(Stored data entries)

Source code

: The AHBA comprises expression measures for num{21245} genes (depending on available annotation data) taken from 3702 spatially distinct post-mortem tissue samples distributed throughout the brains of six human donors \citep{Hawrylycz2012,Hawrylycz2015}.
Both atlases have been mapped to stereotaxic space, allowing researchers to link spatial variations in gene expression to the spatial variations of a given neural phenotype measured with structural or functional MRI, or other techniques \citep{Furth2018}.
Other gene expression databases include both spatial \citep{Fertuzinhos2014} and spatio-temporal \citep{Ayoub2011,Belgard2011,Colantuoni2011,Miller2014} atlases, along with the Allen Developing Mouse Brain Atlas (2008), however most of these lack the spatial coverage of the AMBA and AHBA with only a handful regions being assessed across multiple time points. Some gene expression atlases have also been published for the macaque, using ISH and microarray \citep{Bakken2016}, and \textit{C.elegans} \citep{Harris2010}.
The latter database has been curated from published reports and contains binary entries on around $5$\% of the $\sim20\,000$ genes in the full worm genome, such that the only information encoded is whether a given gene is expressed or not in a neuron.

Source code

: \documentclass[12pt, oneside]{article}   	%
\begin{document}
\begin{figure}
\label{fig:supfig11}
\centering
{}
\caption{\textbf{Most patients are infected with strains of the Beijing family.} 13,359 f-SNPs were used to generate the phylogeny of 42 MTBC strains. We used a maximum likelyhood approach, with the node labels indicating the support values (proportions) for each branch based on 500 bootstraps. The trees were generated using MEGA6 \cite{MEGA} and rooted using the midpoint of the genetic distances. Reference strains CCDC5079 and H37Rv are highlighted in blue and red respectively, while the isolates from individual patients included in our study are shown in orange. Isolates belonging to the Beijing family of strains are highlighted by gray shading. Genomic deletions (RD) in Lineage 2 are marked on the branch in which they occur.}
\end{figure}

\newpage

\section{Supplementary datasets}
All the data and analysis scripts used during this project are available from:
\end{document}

What you need to do – When you reach the end of the data, write every line out again verbatim.

Output of the exercise –
Source code

: The AHBA comprises expression measures for num{21245} genes (depending on available annotation data) taken from 3702 spatially distinct post-mortem tissue samples distributed throughout the brains of six human donors \citep{Hawrylycz2012,Hawrylycz2015}.
Both atlases have been mapped to stereotaxic space, allowing researchers to link spatial variations in gene expression to the spatial variations of a given neural phenotype measured with structural or functional MRI, or other techniques \citep{Furth2018}.
Other gene expression databases include both spatial \citep{Fertuzinhos2014} and spatio-temporal \citep{Ayoub2011,Belgard2011,Colantuoni2011,Miller2014} atlases, along with the Allen Developing Mouse Brain Atlas (2008), however most of these lack the spatial coverage of the AMBA and AHBA with only a handful regions being assessed across multiple time points. Some gene expression atlases have also been published for the macaque, using ISH and microarray \citep{Bakken2016}, and \textit{C.elegans} \citep{Harris2010}.
The latter database has been curated from published reports and contains binary entries on around $5$\% of the $\sim20\,000$ genes in the full worm genome, such that the only information encoded is whether a given gene is expressed or not in a neuron.

Source code

: \documentclass[12pt, oneside]{article}   	%
\begin{document}
\begin{figure}
\label{fig:supfig11}
\centering
{}
\caption{\textbf{Most patients are infected with strains of the Beijing family.} 13,359 f-SNPs were used to generate the phylogeny of 42 MTBC strains. We used a maximum likelyhood approach, with the node labels indicating the support values (proportions) for each branch based on 500 bootstraps. The trees were generated using MEGA6 \cite{MEGA} and rooted using the midpoint of the genetic distances. Reference strains CCDC5079 and H37Rv are highlighted in blue and red respectively, while the isolates from individual patients included in our study are shown in orange. Isolates belonging to the Beijing family of strains are highlighted by gray shading. Genomic deletions (RD) in Lineage 2 are marked on the branch in which they occur.}
\end{figure}

\newpage

\section{Supplementary datasets}
All the data and analysis scripts used during this project are available from:
\end{document}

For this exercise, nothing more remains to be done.